Start of Block
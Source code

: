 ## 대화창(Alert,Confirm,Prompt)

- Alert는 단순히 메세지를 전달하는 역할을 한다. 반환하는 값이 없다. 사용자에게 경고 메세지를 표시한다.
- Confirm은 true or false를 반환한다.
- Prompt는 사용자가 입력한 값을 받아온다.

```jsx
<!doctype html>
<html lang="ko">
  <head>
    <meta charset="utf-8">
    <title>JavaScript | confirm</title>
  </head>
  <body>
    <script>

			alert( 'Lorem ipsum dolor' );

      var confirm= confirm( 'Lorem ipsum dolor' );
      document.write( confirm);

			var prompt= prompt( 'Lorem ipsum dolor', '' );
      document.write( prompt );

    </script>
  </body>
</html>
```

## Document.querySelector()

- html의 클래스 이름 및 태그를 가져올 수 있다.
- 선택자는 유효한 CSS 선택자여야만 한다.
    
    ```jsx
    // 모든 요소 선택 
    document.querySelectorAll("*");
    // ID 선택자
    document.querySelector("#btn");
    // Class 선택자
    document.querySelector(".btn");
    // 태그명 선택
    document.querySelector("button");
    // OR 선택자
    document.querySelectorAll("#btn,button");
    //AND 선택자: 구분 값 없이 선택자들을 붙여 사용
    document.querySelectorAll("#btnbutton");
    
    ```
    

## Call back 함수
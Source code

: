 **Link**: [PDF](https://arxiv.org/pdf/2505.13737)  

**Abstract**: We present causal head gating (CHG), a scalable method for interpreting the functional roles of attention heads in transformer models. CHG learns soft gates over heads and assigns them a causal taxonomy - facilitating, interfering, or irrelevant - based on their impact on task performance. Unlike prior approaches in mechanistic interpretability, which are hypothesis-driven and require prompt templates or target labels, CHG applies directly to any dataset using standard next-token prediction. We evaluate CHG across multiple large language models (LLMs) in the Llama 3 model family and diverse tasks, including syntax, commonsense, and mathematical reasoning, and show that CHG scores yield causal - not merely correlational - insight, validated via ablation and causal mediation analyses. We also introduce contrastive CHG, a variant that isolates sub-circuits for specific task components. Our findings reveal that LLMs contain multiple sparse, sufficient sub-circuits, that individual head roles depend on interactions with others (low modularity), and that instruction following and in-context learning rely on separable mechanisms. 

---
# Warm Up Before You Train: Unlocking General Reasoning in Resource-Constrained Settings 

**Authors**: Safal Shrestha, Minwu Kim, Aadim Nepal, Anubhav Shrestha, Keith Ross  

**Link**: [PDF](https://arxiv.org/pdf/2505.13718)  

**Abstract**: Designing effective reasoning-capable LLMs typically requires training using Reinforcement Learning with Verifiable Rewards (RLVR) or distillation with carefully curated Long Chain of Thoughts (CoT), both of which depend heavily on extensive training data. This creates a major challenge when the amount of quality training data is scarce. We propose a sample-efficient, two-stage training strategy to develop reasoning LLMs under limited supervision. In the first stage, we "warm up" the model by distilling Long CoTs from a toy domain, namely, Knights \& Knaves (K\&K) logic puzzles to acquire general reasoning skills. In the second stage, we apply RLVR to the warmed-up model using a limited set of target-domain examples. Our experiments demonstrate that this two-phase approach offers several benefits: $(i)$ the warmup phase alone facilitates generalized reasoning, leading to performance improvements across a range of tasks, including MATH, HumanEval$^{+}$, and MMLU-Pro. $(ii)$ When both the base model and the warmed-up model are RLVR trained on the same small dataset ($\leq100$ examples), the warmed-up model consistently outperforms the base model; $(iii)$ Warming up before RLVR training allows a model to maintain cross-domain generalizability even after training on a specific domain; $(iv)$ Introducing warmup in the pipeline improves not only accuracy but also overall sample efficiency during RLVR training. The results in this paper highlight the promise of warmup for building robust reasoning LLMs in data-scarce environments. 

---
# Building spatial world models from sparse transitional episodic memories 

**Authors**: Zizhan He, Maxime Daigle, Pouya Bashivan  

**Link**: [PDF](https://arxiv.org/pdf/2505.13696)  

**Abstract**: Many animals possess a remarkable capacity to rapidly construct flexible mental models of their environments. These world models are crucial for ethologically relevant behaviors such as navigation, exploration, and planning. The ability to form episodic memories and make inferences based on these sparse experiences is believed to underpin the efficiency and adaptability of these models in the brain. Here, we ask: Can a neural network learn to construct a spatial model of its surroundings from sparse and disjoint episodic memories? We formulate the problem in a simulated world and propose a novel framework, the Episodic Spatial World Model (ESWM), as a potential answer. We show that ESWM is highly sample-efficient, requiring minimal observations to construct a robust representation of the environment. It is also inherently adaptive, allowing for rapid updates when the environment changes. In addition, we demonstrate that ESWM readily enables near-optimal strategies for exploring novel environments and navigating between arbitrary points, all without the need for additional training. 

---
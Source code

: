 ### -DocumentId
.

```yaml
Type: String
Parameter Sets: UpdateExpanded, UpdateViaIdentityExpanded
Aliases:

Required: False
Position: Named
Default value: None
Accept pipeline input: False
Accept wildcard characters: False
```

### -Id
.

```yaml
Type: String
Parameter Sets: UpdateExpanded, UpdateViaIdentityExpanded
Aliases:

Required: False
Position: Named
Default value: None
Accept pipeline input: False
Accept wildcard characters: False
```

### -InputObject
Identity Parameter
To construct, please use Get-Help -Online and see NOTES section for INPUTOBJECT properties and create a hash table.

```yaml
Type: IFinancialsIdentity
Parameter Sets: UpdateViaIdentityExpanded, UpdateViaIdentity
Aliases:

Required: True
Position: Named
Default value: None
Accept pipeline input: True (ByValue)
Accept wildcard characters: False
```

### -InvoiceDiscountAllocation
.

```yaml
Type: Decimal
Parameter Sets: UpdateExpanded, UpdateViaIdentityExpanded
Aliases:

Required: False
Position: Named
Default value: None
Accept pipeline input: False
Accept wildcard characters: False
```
End of Block
**WORK TASK**
For this task, set down the entire listing word for word.

**RESULT FOR THIS TASK**
Source code

: ## 대화창(Alert,Confirm,Prompt)

- Alert는 단순히 메세지를 전달하는 역할을 한다. 반환하는 값이 없다. 사용자에게 경고 메세지를 표시한다.
- Confirm은 true or false를 반환한다.
- Prompt는 사용자가 입력한 값을 받아온다.

```jsx
<!doctype html>
<html lang="ko">
  <head>
    <meta charset="utf-8">
    <title>JavaScript | confirm</title>
  </head>
  <body>
    <script>

			alert( 'Lorem ipsum dolor' );

      var confirm= confirm( 'Lorem ipsum dolor' );
      document.write( confirm);

			var prompt= prompt( 'Lorem ipsum dolor', '' );
      document.write( prompt );

    </script>
  </body>
</html>
```

## Document.querySelector()

- html의 클래스 이름 및 태그를 가져올 수 있다.
- 선택자는 유효한 CSS 선택자여야만 한다.
    
    ```jsx
    // 모든 요소 선택 
    document.querySelectorAll("*");
    // ID 선택자
    document.querySelector("#btn");
    // Class 선택자
    document.querySelector(".btn");
    // 태그명 선택
    document.querySelector("button");
    // OR 선택자
    document.querySelectorAll("#btn,button");
    //AND 선택자: 구분 값 없이 선택자들을 붙여 사용
    document.querySelectorAll("#btnbutton");
    
    ```
    

## Call back 함수
Source code

: **Link**: [PDF](https://arxiv.org/pdf/2505.13737)  

**Abstract**: We present causal head gating (CHG), a scalable method for interpreting the functional roles of attention heads in transformer models. CHG learns soft gates over heads and assigns them a causal taxonomy - facilitating, interfering, or irrelevant - based on their impact on task performance. Unlike prior approaches in mechanistic interpretability, which are hypothesis-driven and require prompt templates or target labels, CHG applies directly to any dataset using standard next-token prediction. We evaluate CHG across multiple large language models (LLMs) in the Llama 3 model family and diverse tasks, including syntax, commonsense, and mathematical reasoning, and show that CHG scores yield causal - not merely correlational - insight, validated via ablation and causal mediation analyses. We also introduce contrastive CHG, a variant that isolates sub-circuits for specific task components. Our findings reveal that LLMs contain multiple sparse, sufficient sub-circuits, that individual head roles depend on interactions with others (low modularity), and that instruction following and in-context learning rely on separable mechanisms. 

---
# Warm Up Before You Train: Unlocking General Reasoning in Resource-Constrained Settings 

**Authors**: Safal Shrestha, Minwu Kim, Aadim Nepal, Anubhav Shrestha, Keith Ross  

**Link**: [PDF](https://arxiv.org/pdf/2505.13718)  

**Abstract**: Designing effective reasoning-capable LLMs typically requires training using Reinforcement Learning with Verifiable Rewards (RLVR) or distillation with carefully curated Long Chain of Thoughts (CoT), both of which depend heavily on extensive training data. This creates a major challenge when the amount of quality training data is scarce. We propose a sample-efficient, two-stage training strategy to develop reasoning LLMs under limited supervision. In the first stage, we "warm up" the model by distilling Long CoTs from a toy domain, namely, Knights \& Knaves (K\&K) logic puzzles to acquire general reasoning skills. In the second stage, we apply RLVR to the warmed-up model using a limited set of target-domain examples. Our experiments demonstrate that this two-phase approach offers several benefits: $(i)$ the warmup phase alone facilitates generalized reasoning, leading to performance improvements across a range of tasks, including MATH, HumanEval$^{+}$, and MMLU-Pro. $(ii)$ When both the base model and the warmed-up model are RLVR trained on the same small dataset ($\leq100$ examples), the warmed-up model consistently outperforms the base model; $(iii)$ Warming up before RLVR training allows a model to maintain cross-domain generalizability even after training on a specific domain; $(iv)$ Introducing warmup in the pipeline improves not only accuracy but also overall sample efficiency during RLVR training. The results in this paper highlight the promise of warmup for building robust reasoning LLMs in data-scarce environments. 

---
# Building spatial world models from sparse transitional episodic memories 

**Authors**: Zizhan He, Maxime Daigle, Pouya Bashivan  

**Link**: [PDF](https://arxiv.org/pdf/2505.13696)  

**Abstract**: Many animals possess a remarkable capacity to rapidly construct flexible mental models of their environments. These world models are crucial for ethologically relevant behaviors such as navigation, exploration, and planning. The ability to form episodic memories and make inferences based on these sparse experiences is believed to underpin the efficiency and adaptability of these models in the brain. Here, we ask: Can a neural network learn to construct a spatial model of its surroundings from sparse and disjoint episodic memories? We formulate the problem in a simulated world and propose a novel framework, the Episodic Spatial World Model (ESWM), as a potential answer. We show that ESWM is highly sample-efficient, requiring minimal observations to construct a robust representation of the environment. It is also inherently adaptive, allowing for rapid updates when the environment changes. In addition, we demonstrate that ESWM readily enables near-optimal strategies for exploring novel environments and navigating between arbitrary points, all without the need for additional training. 

---
Source code

: ### -DocumentId
.

```yaml
Type: String
Parameter Sets: UpdateExpanded, UpdateViaIdentityExpanded
Aliases:

Required: False
Position: Named
Default value: None
Accept pipeline input: False
Accept wildcard characters: False
```

### -Id
.

```yaml
Type: String
Parameter Sets: UpdateExpanded, UpdateViaIdentityExpanded
Aliases:

Required: False
Position: Named
Default value: None
Accept pipeline input: False
Accept wildcard characters: False
```

### -InputObject
Identity Parameter
To construct, please use Get-Help -Online and see NOTES section for INPUTOBJECT properties and create a hash table.

```yaml
Type: IFinancialsIdentity
Parameter Sets: UpdateViaIdentityExpanded, UpdateViaIdentity
Aliases:

Required: True
Position: Named
Default value: None
Accept pipeline input: True (ByValue)
Accept wildcard characters: False
```

### -InvoiceDiscountAllocation
.

```yaml
Type: Decimal
Parameter Sets: UpdateExpanded, UpdateViaIdentityExpanded
Aliases:

Required: False
Position: Named
Default value: None
Accept pipeline input: False
Accept wildcard characters: False
```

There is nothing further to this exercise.